In the last few days, we have been working on an outdoor sculpture conservation project. We have been lucky with the weather, no storms or rainy days, simply sunny weather, which is not the regular thing for summertime in Florida.
The piece in question, from a private collector, is "Trial Scene from the Law of Nature"(1997) by Tom Otterness. It’s one of 25 examples of the sculptor’s work.
The sculpture, inspired by the O.J. Simpson trial, represents the jury trial in progress for the cat that swallowed the canary, with the feathers still sticking out of its mouth. It consists of a rectangular pedestal on which sit a mouse, two dogs, and a bird; and another pedestal, perpendicular to the first, supporting an owl on a perch, a cat sitting on its haunches and a hound standing on its legs, facing the cat. Dressed in a business suit, the hound holds a stack of papers in his paw.

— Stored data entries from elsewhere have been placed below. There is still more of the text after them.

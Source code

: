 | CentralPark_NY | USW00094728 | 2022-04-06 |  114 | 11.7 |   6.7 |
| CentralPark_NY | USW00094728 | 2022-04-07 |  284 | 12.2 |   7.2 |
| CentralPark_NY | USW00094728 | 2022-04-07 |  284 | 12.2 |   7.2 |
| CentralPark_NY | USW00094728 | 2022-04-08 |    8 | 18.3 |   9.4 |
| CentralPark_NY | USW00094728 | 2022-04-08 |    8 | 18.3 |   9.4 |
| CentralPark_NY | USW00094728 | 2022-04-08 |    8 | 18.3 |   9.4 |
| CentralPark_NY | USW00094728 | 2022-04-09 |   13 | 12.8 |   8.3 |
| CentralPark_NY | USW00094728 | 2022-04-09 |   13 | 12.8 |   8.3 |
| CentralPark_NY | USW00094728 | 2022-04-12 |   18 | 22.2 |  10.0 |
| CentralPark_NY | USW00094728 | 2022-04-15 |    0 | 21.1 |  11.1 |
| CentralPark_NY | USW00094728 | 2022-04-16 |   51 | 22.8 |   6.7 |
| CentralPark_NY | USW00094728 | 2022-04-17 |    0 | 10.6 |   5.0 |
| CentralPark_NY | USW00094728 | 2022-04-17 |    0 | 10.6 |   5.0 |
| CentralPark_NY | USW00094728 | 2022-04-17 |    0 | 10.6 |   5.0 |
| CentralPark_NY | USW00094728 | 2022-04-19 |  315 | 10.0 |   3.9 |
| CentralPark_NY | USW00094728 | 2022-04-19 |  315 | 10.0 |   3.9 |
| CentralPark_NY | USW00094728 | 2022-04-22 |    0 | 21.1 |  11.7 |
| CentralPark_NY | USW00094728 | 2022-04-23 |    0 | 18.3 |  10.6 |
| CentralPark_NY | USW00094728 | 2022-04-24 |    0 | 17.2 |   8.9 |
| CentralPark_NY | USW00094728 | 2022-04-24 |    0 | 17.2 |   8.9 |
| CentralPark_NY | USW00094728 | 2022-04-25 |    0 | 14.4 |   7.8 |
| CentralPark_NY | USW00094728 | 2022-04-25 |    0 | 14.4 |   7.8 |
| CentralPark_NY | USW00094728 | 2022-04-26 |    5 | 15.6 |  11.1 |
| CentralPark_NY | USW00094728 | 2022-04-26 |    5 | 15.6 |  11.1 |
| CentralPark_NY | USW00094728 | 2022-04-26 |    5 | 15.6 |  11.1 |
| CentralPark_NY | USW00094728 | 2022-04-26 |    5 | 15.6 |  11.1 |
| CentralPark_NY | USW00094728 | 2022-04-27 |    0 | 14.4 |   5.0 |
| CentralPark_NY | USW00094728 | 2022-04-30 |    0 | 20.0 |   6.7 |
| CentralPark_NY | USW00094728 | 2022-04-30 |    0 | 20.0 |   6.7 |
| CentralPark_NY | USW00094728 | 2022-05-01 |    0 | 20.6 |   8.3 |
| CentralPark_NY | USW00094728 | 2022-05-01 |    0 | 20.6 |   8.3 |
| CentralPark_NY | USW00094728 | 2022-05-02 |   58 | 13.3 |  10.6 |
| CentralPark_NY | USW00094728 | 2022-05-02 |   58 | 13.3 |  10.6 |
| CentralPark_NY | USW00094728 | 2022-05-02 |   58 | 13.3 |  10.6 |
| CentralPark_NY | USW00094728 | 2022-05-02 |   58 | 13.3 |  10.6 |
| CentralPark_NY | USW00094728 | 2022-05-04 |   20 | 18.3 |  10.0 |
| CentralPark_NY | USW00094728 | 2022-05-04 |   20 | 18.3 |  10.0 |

As we have already mentioned in previous posts, in Florida it is important to conduct frequent examinations of outdoors sculptures, identify initial stages of corrosion and carry out the necessary maintenance procedures, like the renewal of waxes or protective coatings of lacquer, more regularly than in other climatic zones. Maintenance is a very cost effective action if compared with a whole conservation-restoration treatment. Furthermore, if performed regularly, yearly or twice-yearly, it will protect the aesthetic appearance of the sculpture in addition to its financial value.